In an article in The New York Times Wednesday, Harvard historian Lisa McGirr outlines how alcohol prohibition in the 1920s was driven by anti-immigrant and racist sentiment and in turn fueled the rise of the Ku Klux Klan.
It’s fairly well known that the nationwide campaign to ban alcohol, cemented with the passage of the 18th Amendment in 1919, was driven by fears of unruly, dangerous immigrants. Prohibitionists ranted about a “foreign invasion of undeveloped races” that threatened the sober, White Protestant way of life.
But Prohibition was difficult to enforce, and soon violent black markets emerged to meet the demand for alcohol. Speakeasies and underground music and dance spots proliferated.
Under threat, anti-liquor crusaders made their motives even more clear by partnering with a re-emergent Ku Klux Klan.

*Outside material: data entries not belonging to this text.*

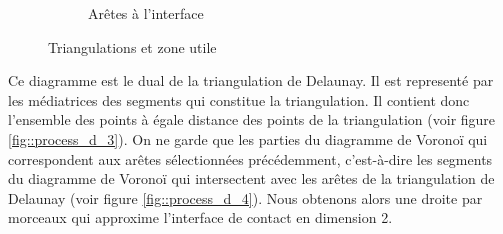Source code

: \begin{figure}[ht]
\begin{subfigure}{0.45\textwidth}
  \caption{Arêtes à l'interface}
  \label{fig::process_d_2}
\end{subfigure}
\caption{Triangulations et zone utile}
\label{fig::delaunays_process_1}
\end{figure}


Ce diagramme est le dual de la triangulation de Delaunay. Il est representé par les
médiatrices des segments qui constitue la triangulation.
 Il contient donc l'ensemble des points à
égale distance des points de la triangulation (voir figure \ref{fig::process_d_3}).
On ne garde que les parties du diagramme de Voronoï qui correspondent aux arêtes sélectionnées
précédemment, c'est-à-dire les segments du diagramme de Voronoï qui intersectent
avec les arêtes de la triangulation de Delaunay (voir figure \ref{fig::process_d_4}).
Nous obtenons alors une droite par morceaux
qui approxime l'interface de contact en dimension 2.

“Other forms of postwar social conflict aided the growth of the Klan, but nothing did more than the 18th Amendment to turn it into a dynamic social movement,” McGirr writes.

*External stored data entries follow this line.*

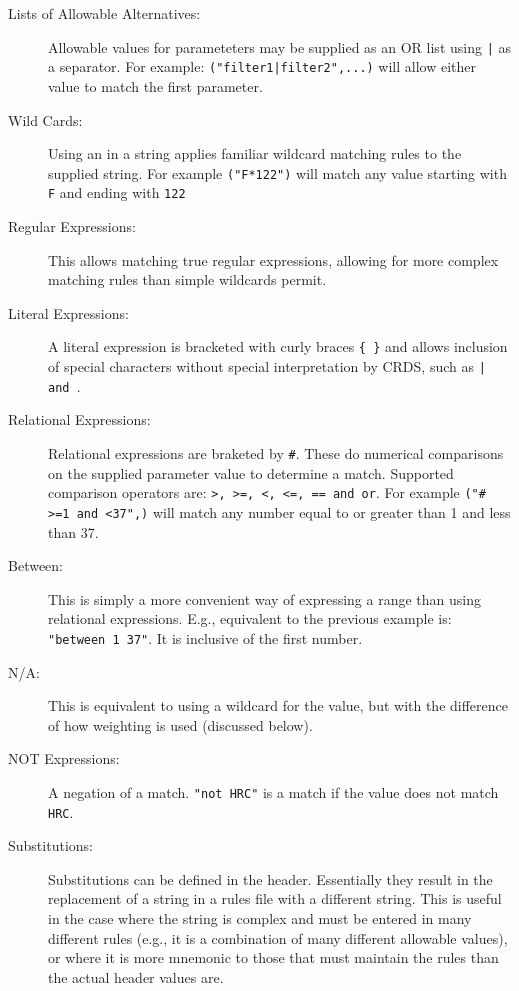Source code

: \documentclass[final,authoryear,5p,times,twocolumn]{elsarticle}
\begin{document}
\begin{description}
\item[Lists of Allowable Alternatives:] Allowable values for parameteters
may be supplied as an \textquotesingle OR\textquotesingle
{\tt }list using {\tt |} as a separator. For example:
\texttt {({\ttfamily"}filter1|filter2{\ttfamily"},...)} will allow either value to match the first
parameter.
\item[Wild Cards:] Using an {\tt *} in a string applies familiar wildcard 
matching rules to the supplied string. For example 
\texttt {({\ttfamily"}F*122{\ttfamily"})} will
match any value starting with {\tt F} and ending with {\tt 122}
\item[Regular Expressions:] This allows matching true regular expressions,
allowing for more complex matching rules than simple wildcards permit.
\item[Literal Expressions:] A literal expression is bracketed with curly
braces {\tt \{ \}} and allows inclusion of special characters without 
special interpretation by CRDS, such as {\tt | and \*}.
\item[Relational Expressions:] Relational expressions are braketed by {\tt \#}.
These do numerical comparisons on the supplied parameter value to determine
a match. Supported comparison operators are: 
\texttt {\textgreater, \textgreater =, \textless, \textless =, == and or}. 
For example \texttt {({\ttfamily"}\# >=1 and <37",)} 
will match any number equal to or 
greater than 1 and less than 37.
\item[Between:] This is simply a more convenient way of expressing a range
than using relational expressions. E.g., equivalent to the previous example
is: \texttt{{\ttfamily"}between 1 37{\ttfamily"}}. It is inclusive of the first number.
\item[N/A:] This is equivalent to using a wildcard for the value, but with 
the difference of how weighting is used (discussed below). 
\item[NOT Expressions:] A negation of a match. 
\texttt {{\ttfamily"}not HRC{\ttfamily"}} 
is a match if the value does not match {\tt HRC}.
\item[Substitutions:] Substitutions can be defined in the header. Essentially
they result in the replacement of a string in a rules file with a different
string. This is useful in the case where the string is complex and must be 
entered in many different rules (e.g., it is a combination of many different 
allowable values), or where it is more mnemonic to those that must maintain
the rules than the actual header values are.
\end{description}
\end{document}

“The Klan and its female affiliate, the Women of the Ku Klux Klan, recruited heavily from the nation’s white Protestant Prohibition organizations, promising militant action to ensure the law’s enforcement,” she continues.

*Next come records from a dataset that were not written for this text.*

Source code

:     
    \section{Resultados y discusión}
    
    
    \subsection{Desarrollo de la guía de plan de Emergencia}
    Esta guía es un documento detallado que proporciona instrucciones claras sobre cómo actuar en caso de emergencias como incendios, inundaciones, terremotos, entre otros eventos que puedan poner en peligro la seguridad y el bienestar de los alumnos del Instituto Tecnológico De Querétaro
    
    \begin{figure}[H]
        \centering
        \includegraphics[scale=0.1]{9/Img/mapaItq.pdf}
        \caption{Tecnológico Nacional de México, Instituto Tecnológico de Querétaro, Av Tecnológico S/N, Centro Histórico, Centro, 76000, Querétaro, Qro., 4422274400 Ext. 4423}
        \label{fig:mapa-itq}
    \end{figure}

“Not surprisingly, the Klan targeted the drinking of those they identified as enemies of “100 percent Americanism” — Catholics, foreigners and African-Americans — and often gained a foothold in white Protestant evangelical communities with its promise to put bootleggers and moonshiners out of business.”
In cities around the country, the Klan organized vigilante groups to violently shutdown speakeasies and production facilities. Clashes in one Illinois town left 14 dead.
Eventually, overreach by anti-liquor crusaders and state authorities would spark a backlash that led to the overturning of Prohibition, with major ramifications for political life in America.
“The era’s heightened nativism had not cowed Americans immigrants, their children or their allies,” McGirr writes.
“Instead they reached out for a fuller place in national political life to forge a more pluralist, tolerant, equitable country. The tyranny of Billy Sunday and his ilk proved short-lived.”